Would you restate every entry that follows, word for word, and leave out the pictures?

[[ Data listing open ]]

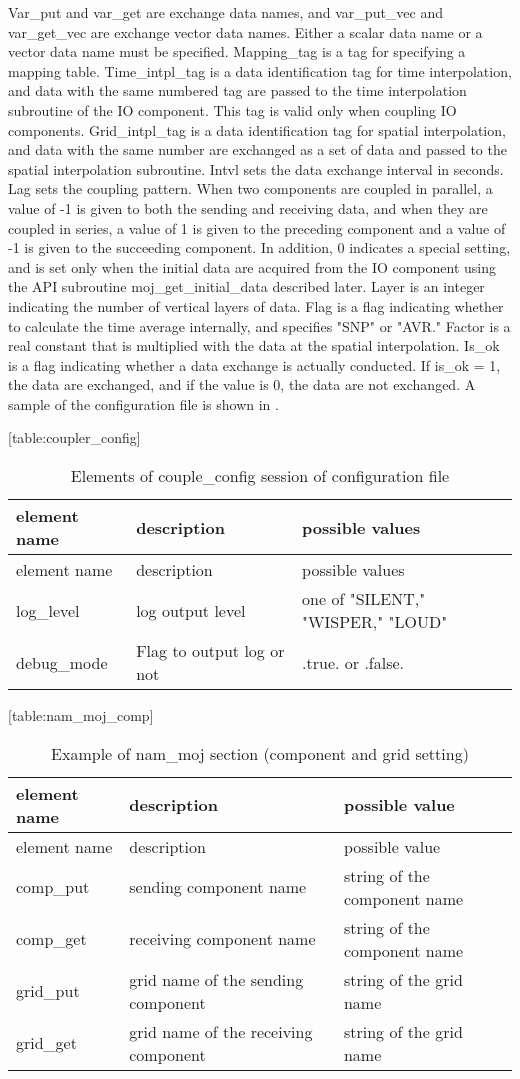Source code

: Var\_put and var\_get are exchange data names, and var\_put\_vec and
var\_get\_vec are exchange vector data names. Either a scalar data name
or a vector data name must be specified. Mapping\_tag is a tag for
specifying a mapping table. Time\_intpl\_tag is a data identification
tag for time interpolation, and data with the same numbered tag are
passed to the time interpolation subroutine of the IO component. This
tag is valid only when coupling IO components. Grid\_intpl\_tag is a
data identification tag for spatial interpolation, and data with the
same number are exchanged as a set of data and passed to the spatial
interpolation subroutine. Intvl sets the data exchange interval in
seconds. Lag sets the coupling pattern. When two components are coupled
in parallel, a value of -1 is given to both the sending and receiving
data, and when they are coupled in series, a value of 1 is given to the
preceding component and a value of -1 is given to the succeeding
component. In addition, 0 indicates a special setting, and is set only
when the initial data are acquired from the IO component using the API
subroutine moj\_get\_initial\_data described later. Layer is an integer
indicating the number of vertical layers of data. Flag is a flag
indicating whether to calculate the time average internally, and
specifies "SNP" or "AVR." Factor is a real constant that is multiplied
with the data at the spatial interpolation. Is\_ok is a flag indicating
whether a data exchange is actually conducted. If is\_ok = 1, the data
are exchanged, and if the value is 0, the data are not exchanged. A
sample of the configuration file is shown in .

\protect\hypertarget{table:coupler_config}{}{{[}table:coupler\_config{]}}

\hypertarget{table:coupler_config}{}
\begin{longtable}[]{@{}lll@{}}
\caption{Elements of couple\_config session of configuration
file}\tabularnewline
\toprule
element name & description　 & possible values\tabularnewline
\midrule
\endfirsthead
\toprule
element name & description　 & possible values\tabularnewline
\midrule
\endhead
log\_level & log output level & one of "SILENT," "WISPER,"
"LOUD"\tabularnewline
debug\_mode & Flag to output log or not & .true. or
.false.\tabularnewline
\bottomrule
\end{longtable}

\protect\hypertarget{table:nam_moj_comp}{}{{[}table:nam\_moj\_comp{]}}

\hypertarget{table:nam_moj_comp}{}
\begin{longtable}[]{@{}lll@{}}
\caption{Example of nam\_moj section (component and grid
setting)}\tabularnewline
\toprule
element name & description & possible value\tabularnewline
\midrule
\endfirsthead
\toprule
element name & description & possible value\tabularnewline
\midrule
\endhead
comp\_put & sending component name & string of the component
name\tabularnewline
comp\_get & receiving component name & string of the component
name\tabularnewline
grid\_put & grid name of the sending component & string of the grid
name\tabularnewline
grid\_get & grid name of the receiving component & string of the grid
name\tabularnewline
\bottomrule
\end{longtable}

[[ Data listing closed ]]

*Solution for this problem*.
Source code

: Var\_put and var\_get are exchange data names, and var\_put\_vec and
var\_get\_vec are exchange vector data names. Either a scalar data name
or a vector data name must be specified. Mapping\_tag is a tag for
specifying a mapping table. Time\_intpl\_tag is a data identification
tag for time interpolation, and data with the same numbered tag are
passed to the time interpolation subroutine of the IO component. This
tag is valid only when coupling IO components. Grid\_intpl\_tag is a
data identification tag for spatial interpolation, and data with the
same number are exchanged as a set of data and passed to the spatial
interpolation subroutine. Intvl sets the data exchange interval in
seconds. Lag sets the coupling pattern. When two components are coupled
in parallel, a value of -1 is given to both the sending and receiving
data, and when they are coupled in series, a value of 1 is given to the
preceding component and a value of -1 is given to the succeeding
component. In addition, 0 indicates a special setting, and is set only
when the initial data are acquired from the IO component using the API
subroutine moj\_get\_initial\_data described later. Layer is an integer
indicating the number of vertical layers of data. Flag is a flag
indicating whether to calculate the time average internally, and
specifies "SNP" or "AVR." Factor is a real constant that is multiplied
with the data at the spatial interpolation. Is\_ok is a flag indicating
whether a data exchange is actually conducted. If is\_ok = 1, the data
are exchanged, and if the value is 0, the data are not exchanged. A
sample of the configuration file is shown in .

\protect\hypertarget{table:coupler_config}{}{{[}table:coupler\_config{]}}

\hypertarget{table:coupler_config}{}
\begin{longtable}[]{@{}lll@{}}
\caption{Elements of couple\_config session of configuration
file}\tabularnewline
\toprule
element name & description　 & possible values\tabularnewline
\midrule
\endfirsthead
\toprule
element name & description　 & possible values\tabularnewline
\midrule
\endhead
log\_level & log output level & one of "SILENT," "WISPER,"
"LOUD"\tabularnewline
debug\_mode & Flag to output log or not & .true. or
.false.\tabularnewline
\bottomrule
\end{longtable}

\protect\hypertarget{table:nam_moj_comp}{}{{[}table:nam\_moj\_comp{]}}

\hypertarget{table:nam_moj_comp}{}
\begin{longtable}[]{@{}lll@{}}
\caption{Example of nam\_moj section (component and grid
setting)}\tabularnewline
\toprule
element name & description & possible value\tabularnewline
\midrule
\endfirsthead
\toprule
element name & description & possible value\tabularnewline
\midrule
\endhead
comp\_put & sending component name & string of the component
name\tabularnewline
comp\_get & receiving component name & string of the component
name\tabularnewline
grid\_put & grid name of the sending component & string of the grid
name\tabularnewline
grid\_get & grid name of the receiving component & string of the grid
name\tabularnewline
\bottomrule
\end{longtable}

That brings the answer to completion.